There are various schisms that were inspired by the practices and doctrine of Tenrikyo that result in the creation of separate religious organizations. The Tenrikyo Church Headquarters treats these spiritual traditions as heresies that employ different interpretations of the teachings and practices formulated by Nakayama Miki, the founder of Tenrikyo. Schisms within Tenrikyo are known for experiencing lack of violence during irreconcilable schismatic disputes throughout its history.

Some religious organizations that were created as a result of schisms from Tenrikyo also experienced multiple schisms and the eventual creation of separate organizations. One prominent example among them is Honmichi that produced Tenri Sanrinkō and Tenri Kami no Kuchiake Basho.

Tenrikyo used to be one of the thirteen Sect Shinto groups and is officially designated not as a Sect Shinto religion starting from 1970. This indirectly shows the different religious classifications of current religious organizations that stemmed from Tenrikyo's schisms under the criteria by the Government of Japan and the governmental authorities in prefectures.

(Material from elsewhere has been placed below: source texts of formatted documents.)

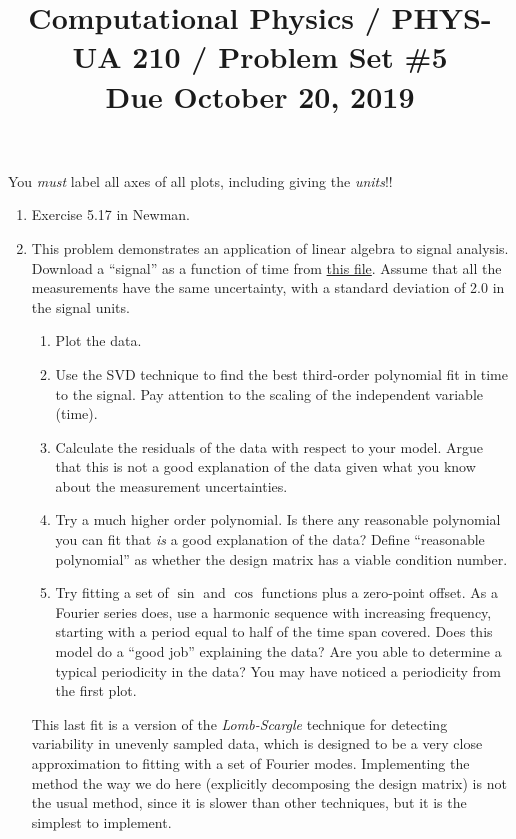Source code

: \documentclass[11pt, preprint]{aastex}
\begin{document}
\title{\bf Computational Physics / PHYS-UA 210 / Problem Set \#5
\\ Due October 20, 2019 }

You {\it must} label all axes of all plots, including giving the {\it
  units}!!

\begin{enumerate}
  \item Exercise 5.17 in Newman.
  \item This problem demonstrates an application of linear algebra to
    signal analysis. Download a ``signal'' as a function of time from
    \href{https://github.com/blanton144/computational-grad/blob/main/data/signal.dat}{this
      file}. Assume that all the measurements have the same
    uncertainty, with a standard deviation of 2.0 in the signal units.
    \begin{enumerate}
      \item Plot the data.
      \item Use the SVD technique to find the best third-order
        polynomial fit in time to the signal. Pay attention to the
        scaling of the independent variable (time).
      \item Calculate the residuals of the data with respect to your
        model. Argue that this is not a good explanation of the data
        given what you know about the measurement uncertainties.
      \item Try a much higher order polynomial. Is there any
        reasonable polynomial you can fit that {\it is} a good
        explanation of the data? Define ``reasonable polynomial'' as
        whether the design matrix has a viable condition number.
      \item Try fitting a set of $\sin$ and $\cos$ functions plus a
        zero-point offset. As a Fourier series does, use a harmonic
        sequence with increasing frequency, starting with a period
        equal to half of the time span covered. Does this model do a
        ``good job'' explaining the data? Are you able to determine a
        typical periodicity in the data? You may have noticed a
        periodicity from the first plot.
    \end{enumerate}
    This last fit is a version of the {\it Lomb-Scargle} technique for
    detecting variability in unevenly sampled data, which is designed
    to be a very close approximation to fitting with a set of Fourier
    modes. Implementing the method the way we do here (explicitly
    decomposing the design matrix) is not the usual method, since it
    is slower than other techniques, but it is the simplest to
    implement.
\end{enumerate}
\end{document}
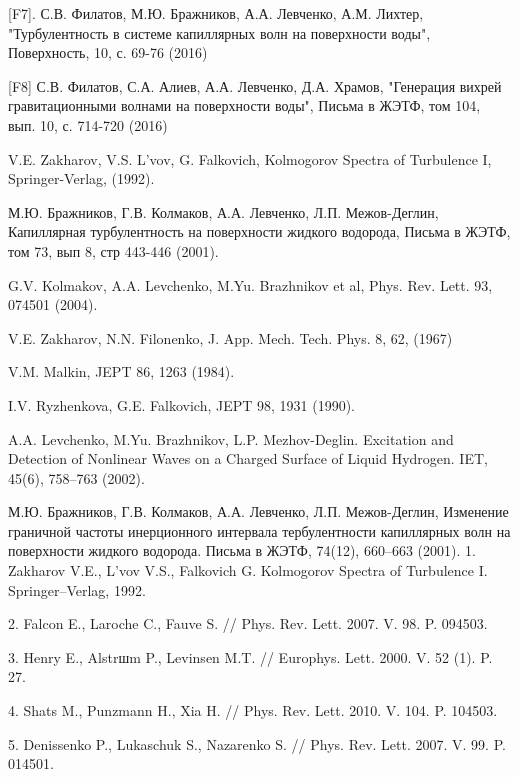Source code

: [F7]. С.В. Филатов, М.Ю. Бражников, А.А. Левченко,  А.М. Лихтер, "Турбулентность в системе капиллярных волн на поверхности воды", Поверхность, 10, с. 69-76 (2016)

[F8] С.В. Филатов, С.А. Алиев, А.А. Левченко, Д.А. Храмов, "Генерация вихрей гравитационными волнами на поверхности воды", Письма в ЖЭТФ, том 104, вып.  10, с. 714-720 (2016)


\begin{thebibliography}{99}

V.E. Zakharov, V.S. L'vov, G. Falkovich, Kolmogorov Spectra of Turbulence I, Springer-Verlag, (1992).

М.Ю. Бражников, Г.В. Колмаков, А.А. Левченко, Л.П. Межов-Деглин, Капиллярная турбулентность на поверхности жидкого водорода, Письма в ЖЭТФ, том 73, вып 8, стр 443-446 (2001).
 
G.V. Kolmakov, A.A. Levchenko, M.Yu. Brazhnikov et al, Phys. Rev. Lett. 93, 074501 (2004).

V.E. Zakharov, N.N. Filonenko, J. App. Mech. Tech. Phys. 8, 62, (1967)

V.M. Malkin, JEPT 86, 1263 (1984).

I.V. Ryzhenkova, G.E. Falkovich, JEPT 98, 1931 (1990).

A.A. Levchenko, M.Yu. Brazhnikov, L.P. Mezhov-Deglin. Excitation and Detection of Nonlinear Waves on a Charged Surface of Liquid Hydrogen. IET, 45(6), 758–763 (2002).

М.Ю. Бражников, Г.В. Колмаков, А.А. Левченко, Л.П. Межов-Деглин, Изменение граничной частоты инерционного интервала тербулентности капиллярных волн на поверхности жидкого водорода. Письма в ЖЭТФ, 74(12), 660–663 (2001).
1. Zakharov V.E., L’vov V.S., Falkovich G. Kolmogorov Spectra of Turbulence I. Springer–Verlag, 1992.

2. Falcon E., Laroche C., Fauve S. // Phys. Rev. Lett. 2007. V. 98. P. 094503.

3. Henry E., Alstrшm P., Levinsen M.T. // Europhys. Lett. 2000. V. 52 (1). P. 27.

4. Shats M., Punzmann H., Xia H. // Phys. Rev. Lett. 2010. V. 104. P. 104503.

5. Denissenko P., Lukaschuk S., Nazarenko S. // Phys. Rev. Lett. 2007. V. 99. P. 014501.


\end{thebibliography}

Most of these religious organizations either have their own sacred scriptures and typically have their own additional doctrinal texts. They reject the authority of the Tenrikyo Church Headquarters in Tenri. Some of them worship other deities other than Tenri-Ō-no-Mikoto. For example, the central deity of Hachirakukai Kyōdan is the kami-fication of Himiko, the legendary ruler of Japan.

==Criticism of schisms in Tenrikyo==
A prominent example of a Tenrikyo theologian who organized the doctrinal criticism of such schisms is Ueda Yoshinaru (上田嘉成), the first child of Ueda Naraito, who released Criticism against heresy (異端に対する批判, Itan ni taisuru hihan) in 1950.

==List of organizations created from direct schisms in Tenrikyo==
Below is a non-exhaustive list of current and defunct organizations that are derived from direct schisms in Tenrikyo. Note that indirect schisms, such as the separation of Honbushin from Honmichi in 1962, are not included.

Defunct organizations are marked with daggers (†).

- †Tenrin-Ō Kyōkai (天輪王教会) in 1865, founded by Imai Shinjirō (今井新治郎).
- Tenrin-Ō Meisei Kyōdan (天輪王明誠教団), founded by Oku Rokubē (奥六兵衛) in 1881.
- Daidōkyō (大道教), founded by Iida Iwajirō (飯田岩治郎) in 1897, who also founded the Tenrikyō Heian Shikyōkai (天理教平安支教会) and claimed to have received divine revelations (tenkei) from 1894–1897.
- Asahi Jinja (朝日神社) founded by Ide Kuniko in 1907.
- Ibaragi Ippa (茨木一派),founded by Ibaragi Mototaka (茨木基敬).
- Honmichi (ほんみち), founded by Ōnishi Aijirō in 1913.
- Taidōkyō (太道教), founded by Nakamura Shige (中村シゲ) in 1940.
- †Hikawakyō (日月教), founded by Maeda Toku (前田トク) in 1942.
- Shizen Shindō (自然真道), founded by Maeshima Reiki (前島麗祈) in 1942.
- Hachirakukai Kyōdan (八楽会教団), founded by Ogawa Kōichirō (小川耕一郎) in 1946.
- †Meiseikyō (明聖教), founded by Watanabe Naoki (渡辺直己) in 1947.
- Daehan Cheolligyo in 1952.
- Shinkōen (神光苑), founded by Matsuki Tesōn (松木草垣) in 1952.